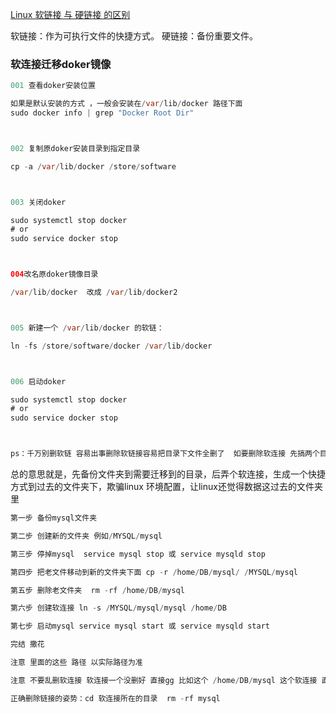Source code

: 
[Linux 软链接 与 硬链接 的区别](https://blog.csdn.net/weixin_51123079/article/details/128044316)

软链接：作为可执行文件的快捷方式。
硬链接：备份重要文件。

### 软连接迁移doker镜像
```java
001 查看doker安装位置   

如果是默认安装的方式 ，一般会安装在/var/lib/docker 路径下面
sudo docker info | grep "Docker Root Dir"



002 复制原doker安装目录到指定目录

cp -a /var/lib/docker /store/software



003 关闭doker

sudo systemctl stop docker
# or
sudo service docker stop



004改名原doker镜像目录

/var/lib/docker  改成 /var/lib/docker2



005 新建一个 /var/lib/docker 的软链：

ln -fs /store/software/docker /var/lib/docker



006 启动doker

sudo systemctl stop docker
# or
sudo service docker stop



ps：千万别删软链 容易出事删除软链接容易把目录下文件全删了  如要删除软连接 先搞两个目录测试搞清楚软链接原理。
```

总的意思就是，先备份文件夹到需要迁移到的目录，后弄个软连接，生成一个快捷方式到过去的文件夹下，欺骗linux 环境配置，让linux还觉得数据这过去的文件夹里

```java
第一步 备份mysql文件夹

第二步 创建新的文件夹 例如/MYSQL/mysql

第三步 停掉mysql  service mysql stop 或 service mysqld stop

第四步 把老文件移动到新的文件夹下面 cp -r /home/DB/mysql/ /MYSQL/mysql

第五步 删除老文件夹  rm -rf /home/DB/mysql

第六步 创建软连接 ln -s /MYSQL/mysql/mysql /home/DB

第七步 启动mysql service mysql start 或 service mysqld start 

完结 撒花

注意 里面的这些 路径 以实际路径为准

注意 不要乱删软连接 软连接一个没删好 直接gg 比如这个 /home/DB/mysql 这个软连接 直接 rm rf /home/DB/mysql 下面的东西也没了直接gg  cd /home/DB rm -rf /myqsl也是gg 

正确删除链接的姿势：cd 软连接所在的目录  rm -rf mysql
```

====

■ WHAT THIS TASK INVOLVES
As you read the records above, find each line that contains "software" and copy it.

■ ANSWER SPACE
cp -a /var/lib/docker /store/software
ln -fs /store/software/docker /var/lib/docker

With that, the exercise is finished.